Por tratar, “o hipotiroidismo pode causar alterações na circulação sanguínea placentária, do líquido amniótico e aumentar a probabilidade de um parto pré-termo ou instrumentado. Já as grávidas que apresentam hipotiroidismo causado por Tiroidite autoimune crónica (ou de Hashimoto) têm maior probabilidade de desenvolver depressão pós-parto e exacerbação da tiroidite durante um período limitado de tempo”.
Motivos de sobra para um controlo, nem sempre feito, dos níveis das hormonas da tiroide. Maria João explica que, “se o hipotiroidismo já era conhecido pela mulher antes de engravidar e se não estiver tratado, conduz geralmente a uma infertilidade. Deverá estar controlado e a mulher deve falar com o seu médico e fazer análises da função tiroideia quando pensar em engravidar”.
Se for diagnosticado antes da gravidez, há tratamento e, “desde que a função da tiroide esteja dentro dos limites pretendidos durante a gravidez e a mulher seja convenientemente vigiada, a gestação pode decorrer de uma forma perfeitamente normal”.

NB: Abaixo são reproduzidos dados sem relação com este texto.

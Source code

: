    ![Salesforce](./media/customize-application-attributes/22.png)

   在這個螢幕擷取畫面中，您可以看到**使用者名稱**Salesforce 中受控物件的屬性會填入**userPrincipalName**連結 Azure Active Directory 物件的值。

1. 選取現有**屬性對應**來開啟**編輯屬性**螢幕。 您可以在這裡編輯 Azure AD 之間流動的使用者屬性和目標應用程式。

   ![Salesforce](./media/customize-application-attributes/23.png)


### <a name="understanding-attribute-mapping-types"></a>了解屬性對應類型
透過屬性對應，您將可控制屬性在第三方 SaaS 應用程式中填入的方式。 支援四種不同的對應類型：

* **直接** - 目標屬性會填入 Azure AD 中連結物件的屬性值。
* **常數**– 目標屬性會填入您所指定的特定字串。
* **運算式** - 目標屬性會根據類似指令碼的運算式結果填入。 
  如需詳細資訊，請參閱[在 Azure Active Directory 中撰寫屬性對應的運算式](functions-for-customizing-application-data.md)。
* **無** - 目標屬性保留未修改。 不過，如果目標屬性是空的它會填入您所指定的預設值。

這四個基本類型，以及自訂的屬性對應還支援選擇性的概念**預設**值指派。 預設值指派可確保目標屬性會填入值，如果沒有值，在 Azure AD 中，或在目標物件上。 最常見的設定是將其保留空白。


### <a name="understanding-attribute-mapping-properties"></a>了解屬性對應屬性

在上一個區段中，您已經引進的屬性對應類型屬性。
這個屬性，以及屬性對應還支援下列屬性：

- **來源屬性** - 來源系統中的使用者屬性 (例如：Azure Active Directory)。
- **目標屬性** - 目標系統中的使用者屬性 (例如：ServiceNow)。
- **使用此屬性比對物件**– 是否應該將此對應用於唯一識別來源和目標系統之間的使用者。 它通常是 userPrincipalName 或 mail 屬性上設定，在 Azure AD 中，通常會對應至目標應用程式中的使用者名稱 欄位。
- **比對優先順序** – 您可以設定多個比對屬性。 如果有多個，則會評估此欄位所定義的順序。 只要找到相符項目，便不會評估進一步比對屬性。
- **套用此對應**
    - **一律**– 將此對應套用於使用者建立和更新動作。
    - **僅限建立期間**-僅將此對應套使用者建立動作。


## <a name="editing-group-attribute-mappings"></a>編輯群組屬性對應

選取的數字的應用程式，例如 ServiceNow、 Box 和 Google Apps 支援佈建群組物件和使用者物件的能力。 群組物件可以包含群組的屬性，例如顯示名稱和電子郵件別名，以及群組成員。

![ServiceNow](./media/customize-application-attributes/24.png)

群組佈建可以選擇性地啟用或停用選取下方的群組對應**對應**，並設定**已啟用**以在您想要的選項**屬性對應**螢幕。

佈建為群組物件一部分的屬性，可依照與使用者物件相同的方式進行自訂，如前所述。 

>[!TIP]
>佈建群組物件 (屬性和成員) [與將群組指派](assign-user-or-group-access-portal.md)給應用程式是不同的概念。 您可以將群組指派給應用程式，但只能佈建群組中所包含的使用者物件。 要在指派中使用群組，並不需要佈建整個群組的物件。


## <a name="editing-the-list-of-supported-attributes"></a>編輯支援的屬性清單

Sendo o hipotiroidismo uma doença que se desenvolve de uma forma lenta e progressiva, com sintomas pouco específicos e partilhados com outras doenças, “o seu diagnóstico pode ser tardio se não for pensado atempadamente e, como tal, o seu tratamento atrasado” refere a médica, que esclarece que o diagnóstico se faz “através do doseamento da TSH (hormona estimuladora da tiroide) e da T4 no sangue”. Um exame simples e barato, que pode “evitar as complicações e permitir uma evolução normal da gestação”.